Thursday, May 31, 2018

Chicken Cordon Bleu Casserole

Chicken Cordon Bleu Casserole

Mops is soon upon us and so I have been racking my brain to come up with a tasty dish to bring for the brunch...Someone else is already bringing a breakfast casserole and another a dessert and I wasn't feeling particularly fruity but rather more like a pasta since we don't really eat pasta here often. Then it hit me... Chicken. Cheese.

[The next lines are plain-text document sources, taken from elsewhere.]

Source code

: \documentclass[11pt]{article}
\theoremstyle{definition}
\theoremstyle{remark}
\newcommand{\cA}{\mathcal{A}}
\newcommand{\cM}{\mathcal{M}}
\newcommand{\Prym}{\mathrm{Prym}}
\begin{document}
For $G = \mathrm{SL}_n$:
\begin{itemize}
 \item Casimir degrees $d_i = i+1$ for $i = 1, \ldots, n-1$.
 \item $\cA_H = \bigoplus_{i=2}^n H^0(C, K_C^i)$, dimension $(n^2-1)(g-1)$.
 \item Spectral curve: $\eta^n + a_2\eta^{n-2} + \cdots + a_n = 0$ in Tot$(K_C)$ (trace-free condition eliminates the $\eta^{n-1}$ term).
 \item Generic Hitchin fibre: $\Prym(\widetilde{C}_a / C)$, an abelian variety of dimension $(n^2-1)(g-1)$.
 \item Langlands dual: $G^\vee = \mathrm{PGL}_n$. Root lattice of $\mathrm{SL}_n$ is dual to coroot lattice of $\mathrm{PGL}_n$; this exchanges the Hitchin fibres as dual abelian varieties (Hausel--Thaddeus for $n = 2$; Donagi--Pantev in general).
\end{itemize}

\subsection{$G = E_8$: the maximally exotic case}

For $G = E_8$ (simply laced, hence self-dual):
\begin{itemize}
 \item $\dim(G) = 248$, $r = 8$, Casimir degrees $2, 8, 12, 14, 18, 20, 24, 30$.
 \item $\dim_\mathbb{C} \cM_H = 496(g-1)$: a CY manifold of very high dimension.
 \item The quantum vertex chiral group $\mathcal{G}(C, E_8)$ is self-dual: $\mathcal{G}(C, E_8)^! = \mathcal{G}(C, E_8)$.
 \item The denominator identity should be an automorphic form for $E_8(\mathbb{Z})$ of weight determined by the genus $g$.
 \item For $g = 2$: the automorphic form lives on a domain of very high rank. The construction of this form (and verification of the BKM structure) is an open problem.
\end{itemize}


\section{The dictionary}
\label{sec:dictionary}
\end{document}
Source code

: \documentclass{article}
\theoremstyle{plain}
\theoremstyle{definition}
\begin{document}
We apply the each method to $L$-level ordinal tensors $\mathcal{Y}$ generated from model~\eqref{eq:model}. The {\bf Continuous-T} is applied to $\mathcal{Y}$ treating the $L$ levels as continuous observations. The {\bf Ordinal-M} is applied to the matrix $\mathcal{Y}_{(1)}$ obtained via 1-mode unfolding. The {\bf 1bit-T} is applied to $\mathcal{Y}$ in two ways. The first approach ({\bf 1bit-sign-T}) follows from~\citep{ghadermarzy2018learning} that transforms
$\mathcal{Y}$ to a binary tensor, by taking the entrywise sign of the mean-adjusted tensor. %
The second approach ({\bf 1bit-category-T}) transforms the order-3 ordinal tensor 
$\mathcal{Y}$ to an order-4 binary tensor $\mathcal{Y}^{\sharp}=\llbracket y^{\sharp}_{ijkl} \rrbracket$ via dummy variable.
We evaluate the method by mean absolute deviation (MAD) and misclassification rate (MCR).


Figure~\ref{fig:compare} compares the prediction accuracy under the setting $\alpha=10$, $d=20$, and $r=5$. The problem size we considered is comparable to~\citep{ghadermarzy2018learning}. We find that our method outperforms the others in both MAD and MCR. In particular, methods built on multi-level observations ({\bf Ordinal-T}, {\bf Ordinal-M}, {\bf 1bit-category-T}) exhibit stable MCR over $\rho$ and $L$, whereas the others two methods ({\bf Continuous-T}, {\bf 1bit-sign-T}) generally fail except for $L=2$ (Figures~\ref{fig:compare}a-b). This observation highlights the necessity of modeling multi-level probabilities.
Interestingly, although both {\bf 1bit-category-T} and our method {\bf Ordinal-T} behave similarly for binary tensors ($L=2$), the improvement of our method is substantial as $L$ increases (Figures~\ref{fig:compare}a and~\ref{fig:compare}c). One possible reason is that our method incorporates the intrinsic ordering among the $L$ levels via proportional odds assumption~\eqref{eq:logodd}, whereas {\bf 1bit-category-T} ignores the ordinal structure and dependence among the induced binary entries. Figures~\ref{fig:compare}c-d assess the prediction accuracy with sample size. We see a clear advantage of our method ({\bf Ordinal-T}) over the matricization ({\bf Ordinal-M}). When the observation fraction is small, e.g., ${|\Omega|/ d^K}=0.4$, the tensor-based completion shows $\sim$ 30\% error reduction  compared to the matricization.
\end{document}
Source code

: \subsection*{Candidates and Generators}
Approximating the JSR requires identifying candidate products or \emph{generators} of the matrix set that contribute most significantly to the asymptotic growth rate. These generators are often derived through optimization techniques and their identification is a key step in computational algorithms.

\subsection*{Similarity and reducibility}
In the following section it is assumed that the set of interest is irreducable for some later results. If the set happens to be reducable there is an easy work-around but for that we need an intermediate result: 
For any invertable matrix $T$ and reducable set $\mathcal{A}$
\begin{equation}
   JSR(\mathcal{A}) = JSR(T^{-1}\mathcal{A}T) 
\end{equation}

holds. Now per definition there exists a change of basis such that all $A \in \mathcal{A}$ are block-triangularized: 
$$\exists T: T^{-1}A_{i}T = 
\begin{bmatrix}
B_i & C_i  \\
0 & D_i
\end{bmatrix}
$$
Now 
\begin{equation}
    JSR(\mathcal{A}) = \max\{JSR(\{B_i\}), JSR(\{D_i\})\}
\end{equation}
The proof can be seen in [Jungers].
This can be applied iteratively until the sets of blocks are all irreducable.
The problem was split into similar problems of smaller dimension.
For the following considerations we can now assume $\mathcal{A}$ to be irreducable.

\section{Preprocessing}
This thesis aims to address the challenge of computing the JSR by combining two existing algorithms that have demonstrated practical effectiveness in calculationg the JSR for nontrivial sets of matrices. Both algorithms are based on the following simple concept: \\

Tangy mustard and PASTA! 

So here it is....



1 small rotisserie chicken de-boned or about 5 cups or so chopped chicken
1/2 pound deli ham. you could use a thin sliced or just buy an hunk and chop it into small chunks
12 oz. bad of egg noodles cooked to the lowest amount of time the package says
2 heaping cups shredded swiss cheese

The sauce
4 TBS butter
4 TBS flour
4-5 cups of whole milk
3 TBS Fresh squeezed lemon juice
2-4 TBS Dijon mustard (I like mine rather tangy so I lean more towards the 4 TBS)
squirt of regular yellow mustard 
1/2 TSP Salt and Pepper
3/4-1 TSP Paprika

The Topping
1 1/2 cup panko
4 TBS butter
1/2 TSP seasoning salt
1 1/2 TSP crushed dried parsley

Directions
Preheat oven to 350 F. Butter a 9×13-inch baking dish. Set aside.

For the sauce:
Melt the butter in a large sauce pot over medium heat. When butter is melted, quickly stir in the flour to form a smooth roux. Do not brown! Once the roux is smooth and bubbly, slowly pour in the cold milk while stirring briskly to make a smooth sauce. Cook over medium heat, stirring constantly until the sauce thickens. Stir in the lemon juice, mustards, salt, smoked paprika and white pepper. Bring sauce just back to a low boil and turn off heat.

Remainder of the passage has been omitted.